Colorado Art Ranch 2015 ARTPOSIA: Art + Land/Water

Monday, September 21, 2015 - 6:30pm to 8:00pm
  • Library Hall

Artposia: A public forum designed for people who appreciate literature, contemporary art and the multidisciplinary exploration of ideas.

Spend an evening with the Colorado Art Ranch artists in residence  for the 2015 Art + Land/Water Residency at The Nature Conservancy's Carpenter Ranch. As their one-month residency comes to a close, join the artists for a slideshow and talk about their creative work and its intersection with the land and water in the Yampa Valley.

About the Art + Land/Water artists and their September projects

Tama Baldwin is a photographer and writer whose subject is the intersection of human institutions and instruments with wild nature as it otherwise might exist without our presence on the planet. Her current projects include a book about wilderness civilizations, a collection of photographs of the far northern tundra biome, as well as bodies of work on the absence of natural darkness and landscape as experienced at a
high rate of speed. She has degrees from Johns Hopkins University, Salisbury State University, The State University of New York, and Ohio University. She has received an Illinois Arts Council Individual Artists Fellowship, a Fulbright, as well as residencies at Yaddo, McDowell, and the Virginia Center for the Creative Arts. In July and August 2013 she joined a team of artists and scientists surveying archeological sites in the arctic as part of the Aldo Leonardo Wilderness Art and Science Collaboration sponsored by the Colorado Art Ranch and the Aldo Leopold Wilderness Research Foundation. Her work has appeared recently in nationally juried group shows at The Grand Rapids Art Museum, 1650 Gallery in L.A., the Minneapolis Photo Center, and the Greg Moon Gallery in Taos, New Mexico. New work is forthcoming in the Los Angeles Center of Photography 2015 Members Exhibit and in the exhibit “Center Forward” at the Center for Fine Art Photography. A series of her photographs of a river in Ontario will be included in The River, a nonfiction work by Helen Humphreys due out in October, 2015. In the autumn of 2016, she will join the Arctic Circle Residency’s expedition team of artists and scientists sailing around the island of Svalbard to explore sites of human habitation in the high arctic.

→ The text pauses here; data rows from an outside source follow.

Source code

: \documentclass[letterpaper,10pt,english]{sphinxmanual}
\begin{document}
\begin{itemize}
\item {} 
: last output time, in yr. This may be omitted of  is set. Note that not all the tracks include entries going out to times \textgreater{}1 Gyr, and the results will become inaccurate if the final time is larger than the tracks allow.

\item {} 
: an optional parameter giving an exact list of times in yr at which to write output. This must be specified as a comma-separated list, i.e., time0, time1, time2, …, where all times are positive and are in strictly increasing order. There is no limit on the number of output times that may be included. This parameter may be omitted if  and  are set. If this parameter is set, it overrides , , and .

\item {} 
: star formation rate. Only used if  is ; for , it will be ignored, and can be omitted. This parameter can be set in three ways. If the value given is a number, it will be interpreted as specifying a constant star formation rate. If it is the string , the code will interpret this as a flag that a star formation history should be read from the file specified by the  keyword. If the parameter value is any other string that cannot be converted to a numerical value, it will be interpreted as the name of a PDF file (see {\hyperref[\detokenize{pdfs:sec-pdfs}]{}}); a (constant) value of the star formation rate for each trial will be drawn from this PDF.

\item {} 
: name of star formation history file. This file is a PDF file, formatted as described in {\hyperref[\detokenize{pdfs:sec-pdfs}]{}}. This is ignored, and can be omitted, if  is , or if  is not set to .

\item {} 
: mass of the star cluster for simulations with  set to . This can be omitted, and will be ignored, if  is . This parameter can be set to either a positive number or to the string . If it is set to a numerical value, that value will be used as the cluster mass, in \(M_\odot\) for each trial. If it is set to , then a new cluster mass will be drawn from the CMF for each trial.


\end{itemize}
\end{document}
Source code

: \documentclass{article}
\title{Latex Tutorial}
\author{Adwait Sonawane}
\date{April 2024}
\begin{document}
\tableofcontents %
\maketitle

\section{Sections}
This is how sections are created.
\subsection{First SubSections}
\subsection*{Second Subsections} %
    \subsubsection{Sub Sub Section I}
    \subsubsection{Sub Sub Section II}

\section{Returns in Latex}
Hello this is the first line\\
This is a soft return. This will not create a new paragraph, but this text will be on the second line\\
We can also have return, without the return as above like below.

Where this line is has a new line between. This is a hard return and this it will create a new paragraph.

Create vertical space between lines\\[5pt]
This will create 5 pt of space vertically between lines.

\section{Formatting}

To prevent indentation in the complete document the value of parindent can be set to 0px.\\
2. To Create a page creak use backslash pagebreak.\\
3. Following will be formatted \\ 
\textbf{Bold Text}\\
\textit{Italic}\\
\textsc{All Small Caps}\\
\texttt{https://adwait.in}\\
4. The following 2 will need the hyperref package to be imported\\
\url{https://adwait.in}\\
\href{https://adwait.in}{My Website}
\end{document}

Tatjana Jovancevic was born in one of the Republics of former Yugoslavia, presently Bosnia and Herzegovina. She came to the United States in 1991 where she currently resides. Art making has been a part of her life as far as she can remember—her father saved her first drawing from when she was two years old. She earned a BFA in Visual Communication and studied art by taking numerous courses. She started exhibiting publicly in 2009.Tatjana’s art is informed by her origin from a country divided by war. Themes she explores deal with the issues of land, belonging, detachment, and reconciliation. Her background is studio art, including works on paper and mixed media, and land art which she practices mostly in the urban environment.

Necole Zayatz was born in 1976 and currently lives in Buffalo, NY. She is a multimedia artist who uses digital and analog processes in her creative adventures. She grew-up on a horse farm in New Hampshire where she learned to be resourceful and to entertain herself. Her work is influenced by the excessive amounts of plastic in our lives and where it ends up. She imagines various environments that could be interpreted as exaggerations of current everyday conditions (such as a plastic apocalypse). She received a Masters of Fine Arts degree from The School of Art and Design at Alfred University in 2007 and a Masters of Fine Arts degree from The State University of New York at Buffalo in 2013. Her single and multi-channel video work and print work have been exhibited in galleries, film festivals and museums nationally and internationally.

About Colorado Art Ranch
Colorado Art Ranch is a nomadic arts organization founded on the belief that the arts are an agent for change. It travels to Colorado towns each year to sponsor one-month residencies for visual and literary artists from around the world. Colorado Art Ranch also hosts a public forum to promote conversations on how art, and science intersect with land and social issues. Colorado Art Ranch envisions a world where creative interdisciplinary thinking is cultivated, valued, and used to solve land and social issues.